--- The data ---
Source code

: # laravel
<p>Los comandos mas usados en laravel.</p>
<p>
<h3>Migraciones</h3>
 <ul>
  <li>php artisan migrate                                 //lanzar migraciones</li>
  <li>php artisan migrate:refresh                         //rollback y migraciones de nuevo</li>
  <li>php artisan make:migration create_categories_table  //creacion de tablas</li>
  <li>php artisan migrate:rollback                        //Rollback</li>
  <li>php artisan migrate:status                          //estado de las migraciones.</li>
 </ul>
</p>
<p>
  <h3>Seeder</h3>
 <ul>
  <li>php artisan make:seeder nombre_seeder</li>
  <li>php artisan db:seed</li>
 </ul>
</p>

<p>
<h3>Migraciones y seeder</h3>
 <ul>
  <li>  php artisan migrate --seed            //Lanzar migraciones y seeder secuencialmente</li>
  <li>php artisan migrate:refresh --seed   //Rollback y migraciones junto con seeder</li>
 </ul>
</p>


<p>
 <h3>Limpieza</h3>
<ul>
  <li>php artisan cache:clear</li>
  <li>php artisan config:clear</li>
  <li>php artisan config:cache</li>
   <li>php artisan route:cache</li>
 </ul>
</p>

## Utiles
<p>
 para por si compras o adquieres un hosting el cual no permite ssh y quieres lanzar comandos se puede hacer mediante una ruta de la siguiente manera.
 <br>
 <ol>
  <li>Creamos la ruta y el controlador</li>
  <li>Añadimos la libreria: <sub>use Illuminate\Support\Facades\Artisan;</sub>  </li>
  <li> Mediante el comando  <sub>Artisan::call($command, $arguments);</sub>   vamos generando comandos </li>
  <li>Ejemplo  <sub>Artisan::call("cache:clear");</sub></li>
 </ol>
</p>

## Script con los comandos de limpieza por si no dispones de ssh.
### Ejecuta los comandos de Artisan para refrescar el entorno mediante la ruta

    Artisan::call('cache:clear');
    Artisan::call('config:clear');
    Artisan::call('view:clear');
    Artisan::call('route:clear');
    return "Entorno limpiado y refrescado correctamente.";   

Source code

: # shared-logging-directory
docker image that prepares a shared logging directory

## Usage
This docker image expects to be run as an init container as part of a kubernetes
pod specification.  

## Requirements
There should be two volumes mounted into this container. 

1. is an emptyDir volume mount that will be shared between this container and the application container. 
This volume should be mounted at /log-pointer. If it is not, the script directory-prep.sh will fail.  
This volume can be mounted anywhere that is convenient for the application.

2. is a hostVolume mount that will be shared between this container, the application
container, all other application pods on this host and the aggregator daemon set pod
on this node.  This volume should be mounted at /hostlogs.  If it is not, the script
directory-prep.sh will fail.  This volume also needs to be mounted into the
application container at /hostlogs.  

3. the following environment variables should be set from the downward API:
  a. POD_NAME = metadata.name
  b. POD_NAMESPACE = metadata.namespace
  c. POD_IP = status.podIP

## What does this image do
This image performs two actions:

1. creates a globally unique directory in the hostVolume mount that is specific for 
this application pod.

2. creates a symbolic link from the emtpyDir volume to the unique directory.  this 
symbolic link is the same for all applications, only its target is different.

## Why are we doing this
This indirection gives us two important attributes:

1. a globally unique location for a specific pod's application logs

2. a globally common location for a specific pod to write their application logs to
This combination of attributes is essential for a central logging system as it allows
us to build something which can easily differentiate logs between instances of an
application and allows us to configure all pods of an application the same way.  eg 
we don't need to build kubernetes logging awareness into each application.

--- To do ---
Wherever the string "clear" is found in the listing above, copy the line that contains it.

--- Answer below ---
  <li>php artisan cache:clear</li>
  <li>php artisan config:clear</li>
  <li>Ejemplo  <sub>Artisan::call("cache:clear");</sub></li>
    Artisan::call('cache:clear');
    Artisan::call('config:clear');
    Artisan::call('view:clear');
    Artisan::call('route:clear');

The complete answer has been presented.